---------- DATA FOR REVIEW ----------

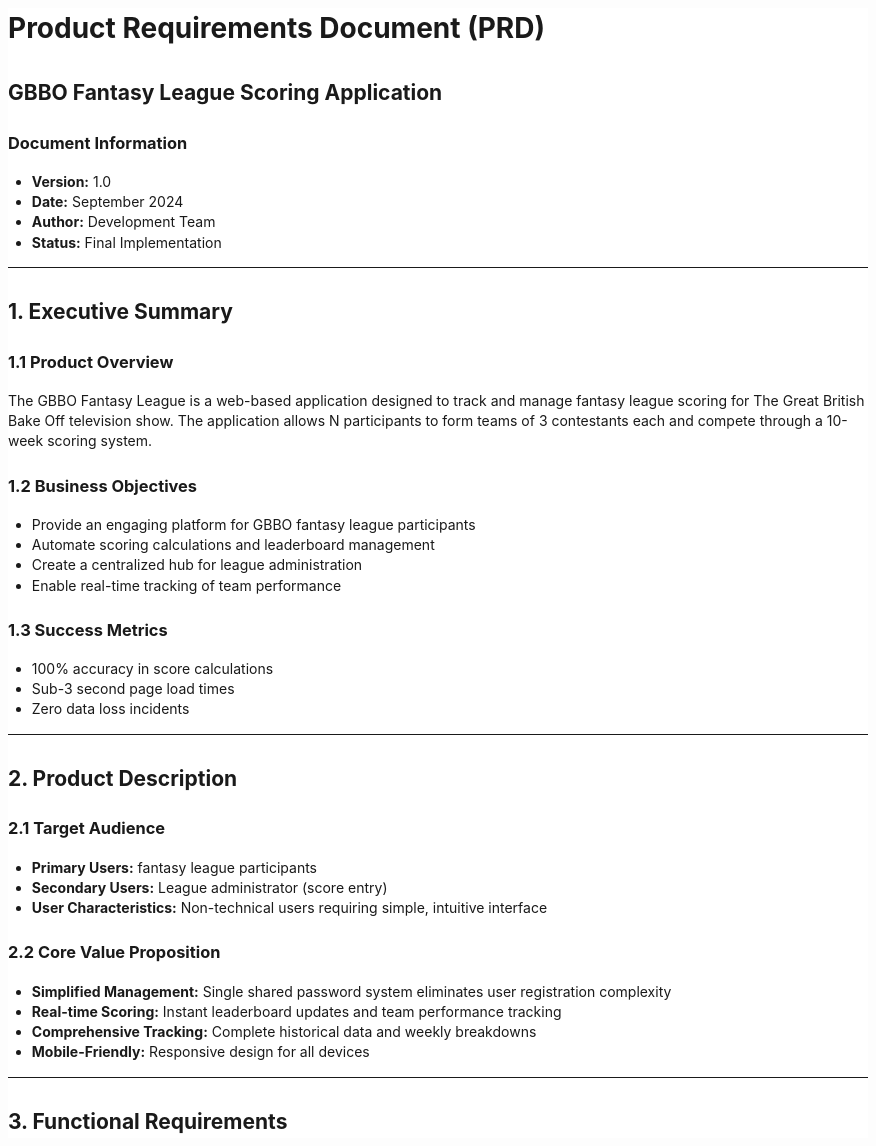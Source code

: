 # Product Requirements Document (PRD)
## GBBO Fantasy League Scoring Application

### Document Information
- **Version:** 1.0
- **Date:** September 2024
- **Author:** Development Team
- **Status:** Final Implementation

---

## 1. Executive Summary

### 1.1 Product Overview
The GBBO Fantasy League is a web-based application designed to track and manage fantasy league scoring for The Great British Bake Off television show. The application allows N participants to form teams of 3 contestants each and compete through a 10-week scoring system.

### 1.2 Business Objectives
- Provide an engaging platform for GBBO fantasy league participants
- Automate scoring calculations and leaderboard management
- Create a centralized hub for league administration
- Enable real-time tracking of team performance

### 1.3 Success Metrics
- 100% accuracy in score calculations
- Sub-3 second page load times
- Zero data loss incidents

---

## 2. Product Description

### 2.1 Target Audience
- **Primary Users:** fantasy league participants
- **Secondary Users:** League administrator (score entry)
- **User Characteristics:** Non-technical users requiring simple, intuitive interface

### 2.2 Core Value Proposition
- **Simplified Management:** Single shared password system eliminates user registration complexity
- **Real-time Scoring:** Instant leaderboard updates and team performance tracking
- **Comprehensive Tracking:** Complete historical data and weekly breakdowns
- **Mobile-Friendly:** Responsive design for all devices

---

## 3. Functional Requirements
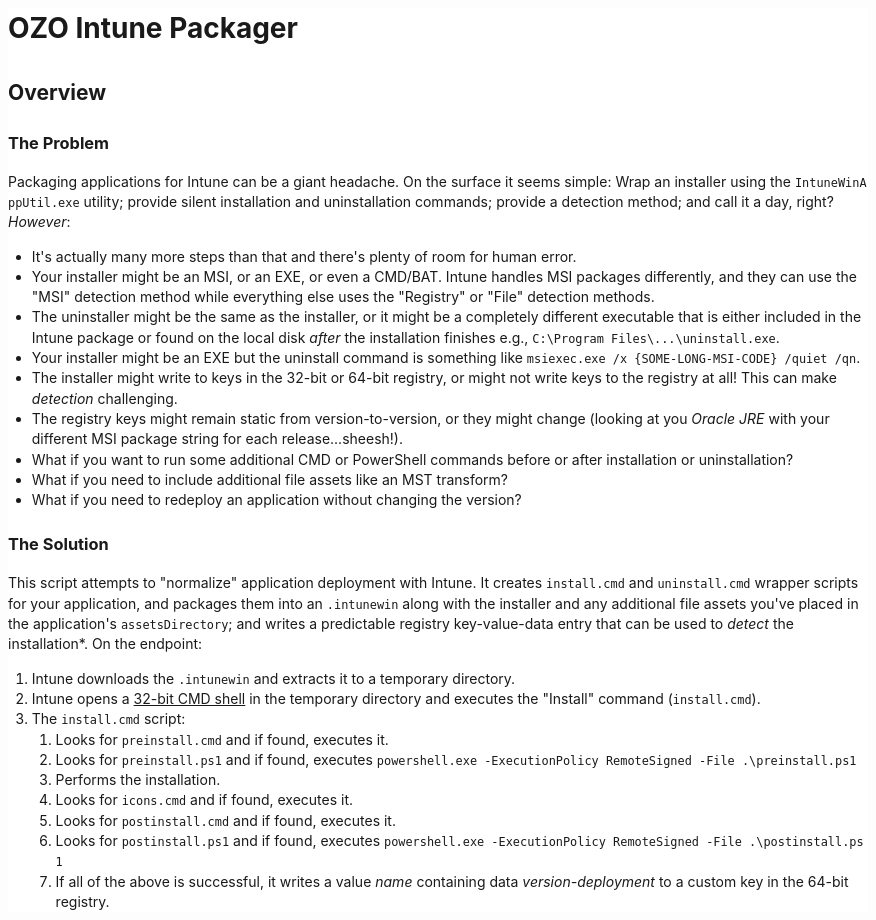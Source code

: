 # OZO Intune Packager

## Overview

### The Problem

Packaging applications for Intune can be a giant headache. On the surface it seems simple: Wrap an installer using the `IntuneWinAppUtil.exe` utility; provide silent installation and uninstallation commands; provide a detection method; and call it a day, right? *However*:

- It's actually many more steps than that and there's plenty of room for human error.
- Your installer might be an MSI, or an EXE, or even a CMD/BAT. Intune handles MSI packages differently, and they can use the "MSI" detection method while everything else uses the "Registry" or "File" detection methods.
- The uninstaller might be the same as the installer, or it might be a completely different executable that is either included in the Intune package or found on the local disk *after* the installation finishes e.g., `C:\Program Files\...\uninstall.exe`.
- Your installer might be an EXE but the uninstall command is something like `msiexec.exe /x {SOME-LONG-MSI-CODE} /quiet /qn`.
- The installer might write to keys in the 32-bit or 64-bit registry, or might not write keys to the registry at all! This can make *detection* challenging.
- The registry keys might remain static from version-to-version, or they might change (looking at you *Oracle JRE* with your different MSI package string for each release...sheesh!).
- What if you want to run some additional CMD or PowerShell commands before or after installation or uninstallation?
- What if you need to include additional file assets like an MST transform?
- What if you need to redeploy an application without changing the version?

### The Solution

This script attempts to "normalize" application deployment with Intune. It creates `install.cmd` and `uninstall.cmd` wrapper scripts for your application, and packages them into an `.intunewin` along with the installer and any additional file assets you've placed in the application's `assetsDirectory`; and writes a predictable registry key-value-data entry that can be used to *detect* the installation\*. On the endpoint:

1. Intune downloads the `.intunewin` and extracts it to a temporary directory.
1. Intune opens a <a href="https://www.anoopcnair.com/intune-win32-app-deploy-system32-vs-syswow64" target="_blank">32-bit CMD shell</a> in the temporary directory and executes the "Install" command (`install.cmd`).
1. The `install.cmd` script:
    1. Looks for `preinstall.cmd` and if found, executes it.
    1. Looks for `preinstall.ps1` and if found, executes `powershell.exe -ExecutionPolicy RemoteSigned -File .\preinstall.ps1`
    1. Performs the installation.
    1. Looks for `icons.cmd` and if found, executes it.
    1. Looks for `postinstall.cmd` and if found, executes it.
    1. Looks for `postinstall.ps1` and if found, executes `powershell.exe -ExecutionPolicy RemoteSigned -File .\postinstall.ps1`
    1. If all of the above is successful, it writes a value *name* containing data *version-deployment* to a custom key in the 64-bit registry.
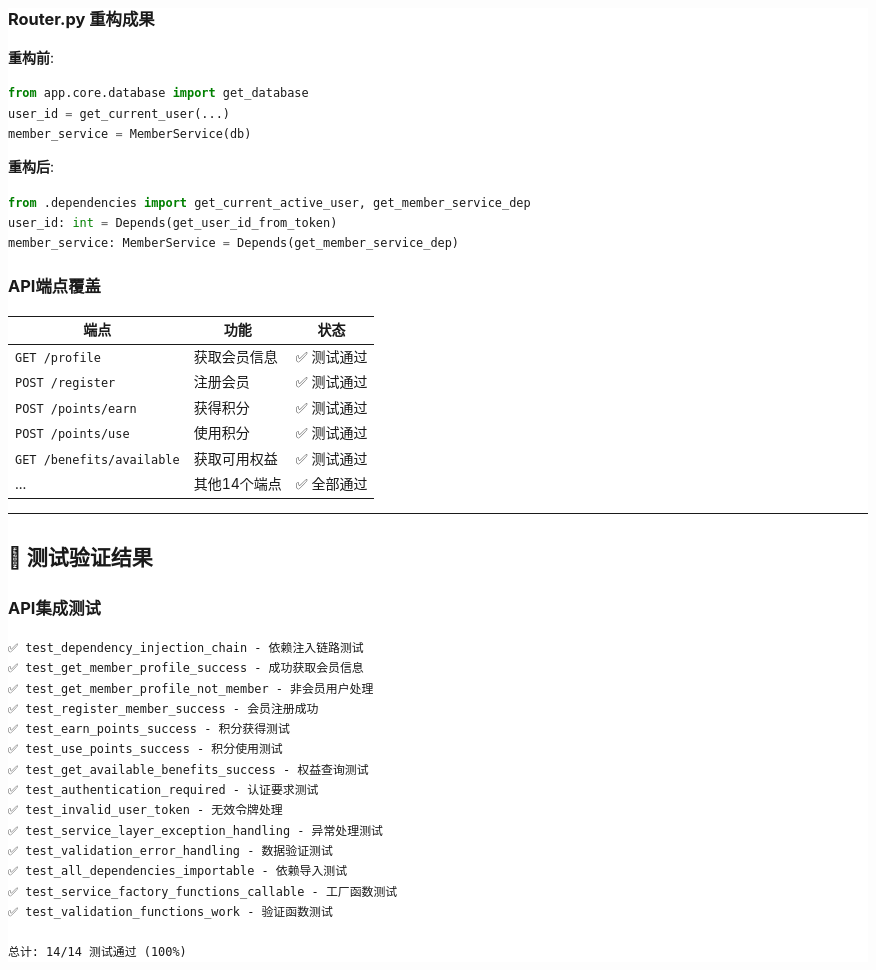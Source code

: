 ### Router.py 重构成果

**重构前**:
```python
from app.core.database import get_database
user_id = get_current_user(...)
member_service = MemberService(db)
```

**重构后**:
```python
from .dependencies import get_current_active_user, get_member_service_dep
user_id: int = Depends(get_user_id_from_token)
member_service: MemberService = Depends(get_member_service_dep)
```

### API端点覆盖

| 端点 | 功能 | 状态 |
|------|------|------|
| `GET /profile` | 获取会员信息 | ✅ 测试通过 |
| `POST /register` | 注册会员 | ✅ 测试通过 |
| `POST /points/earn` | 获得积分 | ✅ 测试通过 |
| `POST /points/use` | 使用积分 | ✅ 测试通过 |
| `GET /benefits/available` | 获取可用权益 | ✅ 测试通过 |
| ... | 其他14个端点 | ✅ 全部通过 |

---

## 🧪 测试验证结果

### API集成测试
```
✅ test_dependency_injection_chain - 依赖注入链路测试
✅ test_get_member_profile_success - 成功获取会员信息
✅ test_get_member_profile_not_member - 非会员用户处理
✅ test_register_member_success - 会员注册成功
✅ test_earn_points_success - 积分获得测试
✅ test_use_points_success - 积分使用测试
✅ test_get_available_benefits_success - 权益查询测试
✅ test_authentication_required - 认证要求测试
✅ test_invalid_user_token - 无效令牌处理
✅ test_service_layer_exception_handling - 异常处理测试
✅ test_validation_error_handling - 数据验证测试
✅ test_all_dependencies_importable - 依赖导入测试
✅ test_service_factory_functions_callable - 工厂函数测试
✅ test_validation_functions_work - 验证函数测试

总计: 14/14 测试通过 (100%)
```
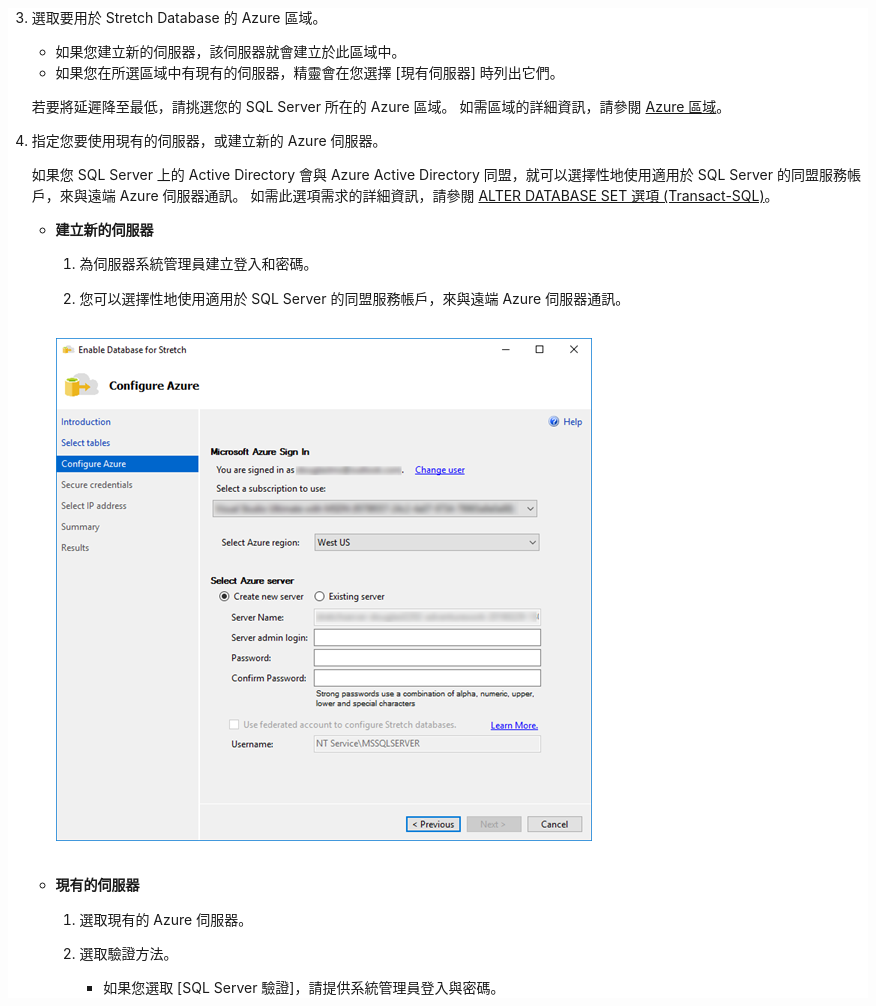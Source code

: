 3.  選取要用於 Stretch Database 的 Azure 區域。
    -   如果您建立新的伺服器，該伺服器就會建立於此區域中。  
    -   如果您在所選區域中有現有的伺服器，精靈會在您選擇 [現有伺服器] 時列出它們。
  
     若要將延遲降至最低，請挑選您的 SQL Server 所在的 Azure 區域。 如需區域的詳細資訊，請參閱 [Azure 區域](https://azure.microsoft.com/regions/)。  
  
4.  指定您要使用現有的伺服器，或建立新的 Azure 伺服器。  
  
     如果您 SQL Server 上的 Active Directory 會與 Azure Active Directory 同盟，就可以選擇性地使用適用於 SQL Server 的同盟服務帳戶，來與遠端 Azure 伺服器通訊。 如需此選項需求的詳細資訊，請參閱 [ALTER DATABASE SET 選項 &#40;Transact-SQL&#41;](../../t-sql/statements/alter-database-transact-sql-set-options.md)。  
  
    -   **建立新的伺服器**  
  
        1.  為伺服器系統管理員建立登入和密碼。  
  
        2.  您可以選擇性地使用適用於 SQL Server 的同盟服務帳戶，來與遠端 Azure 伺服器通訊。  
  
         ![建立新的 Azure 伺服器 - Stretch Database 精靈](../../relational-databases/tables/media/stretch-wizard-4.png "建立新的 Azure 伺服器 - Stretch Database 精靈")  
  
    -   **現有的伺服器**  
  
        1.  選取現有的 Azure 伺服器。  
  
        2.  選取驗證方法。  
  
            -   如果您選取 [SQL Server 驗證]，請提供系統管理員登入與密碼。  
  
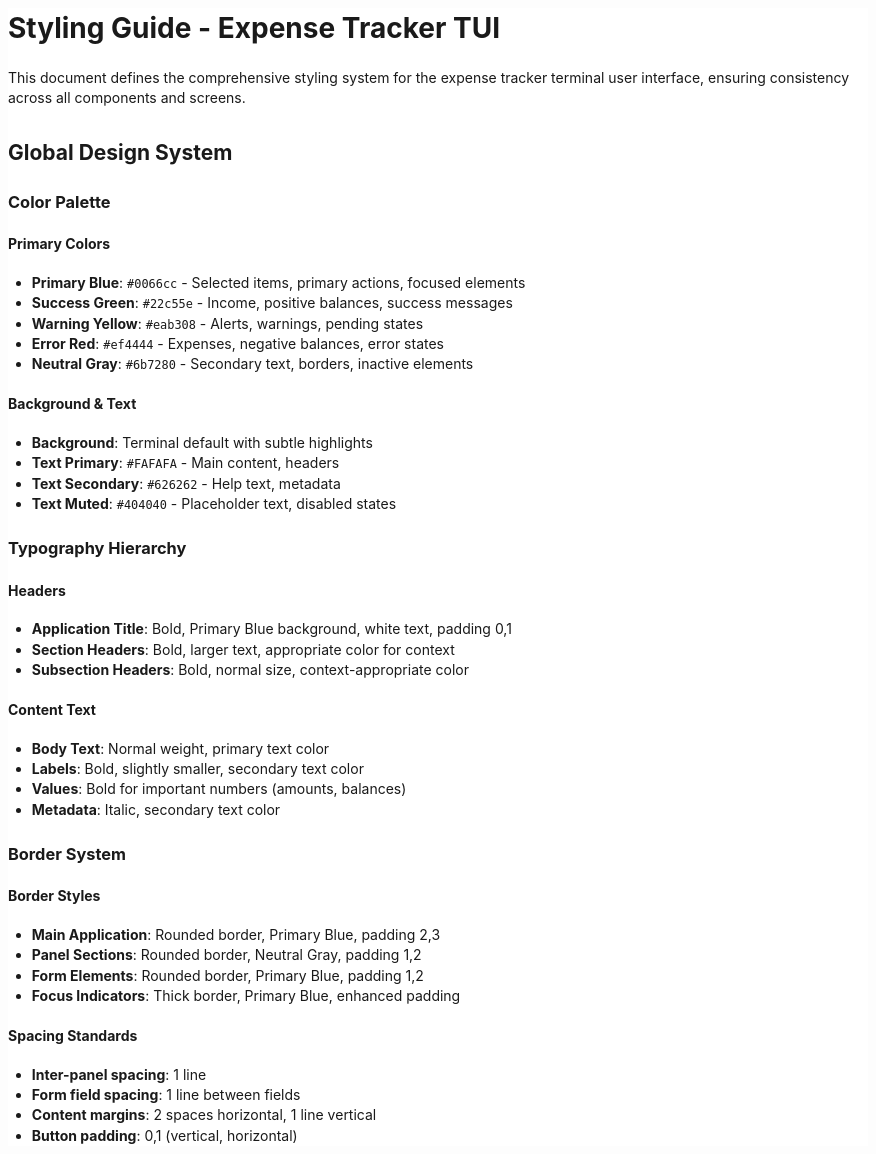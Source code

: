 # Styling Guide - Expense Tracker TUI

This document defines the comprehensive styling system for the expense tracker terminal user interface, ensuring consistency across all components and screens.

## Global Design System

### Color Palette

#### Primary Colors
- **Primary Blue**: `#0066cc` - Selected items, primary actions, focused elements
- **Success Green**: `#22c55e` - Income, positive balances, success messages
- **Warning Yellow**: `#eab308` - Alerts, warnings, pending states
- **Error Red**: `#ef4444` - Expenses, negative balances, error states
- **Neutral Gray**: `#6b7280` - Secondary text, borders, inactive elements

#### Background & Text
- **Background**: Terminal default with subtle highlights
- **Text Primary**: `#FAFAFA` - Main content, headers
- **Text Secondary**: `#626262` - Help text, metadata
- **Text Muted**: `#404040` - Placeholder text, disabled states

### Typography Hierarchy

#### Headers
- **Application Title**: Bold, Primary Blue background, white text, padding 0,1
- **Section Headers**: Bold, larger text, appropriate color for context
- **Subsection Headers**: Bold, normal size, context-appropriate color

#### Content Text
- **Body Text**: Normal weight, primary text color
- **Labels**: Bold, slightly smaller, secondary text color
- **Values**: Bold for important numbers (amounts, balances)
- **Metadata**: Italic, secondary text color

### Border System

#### Border Styles
- **Main Application**: Rounded border, Primary Blue, padding 2,3
- **Panel Sections**: Rounded border, Neutral Gray, padding 1,2
- **Form Elements**: Rounded border, Primary Blue, padding 1,2
- **Focus Indicators**: Thick border, Primary Blue, enhanced padding

#### Spacing Standards
- **Inter-panel spacing**: 1 line
- **Form field spacing**: 1 line between fields
- **Content margins**: 2 spaces horizontal, 1 line vertical
- **Button padding**: 0,1 (vertical, horizontal)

----------

### GOAL OF THE EXERCISE
Search the entries for the word "commands" and gather every line where it appears.

### ANSWER BELOW
Packaging applications for Intune can be a giant headache. On the surface it seems simple: Wrap an installer using the `IntuneWinAppUtil.exe` utility; provide silent installation and uninstallation commands; provide a detection method; and call it a day, right? *However*:
- What if you want to run some additional CMD or PowerShell commands before or after installation or uninstallation?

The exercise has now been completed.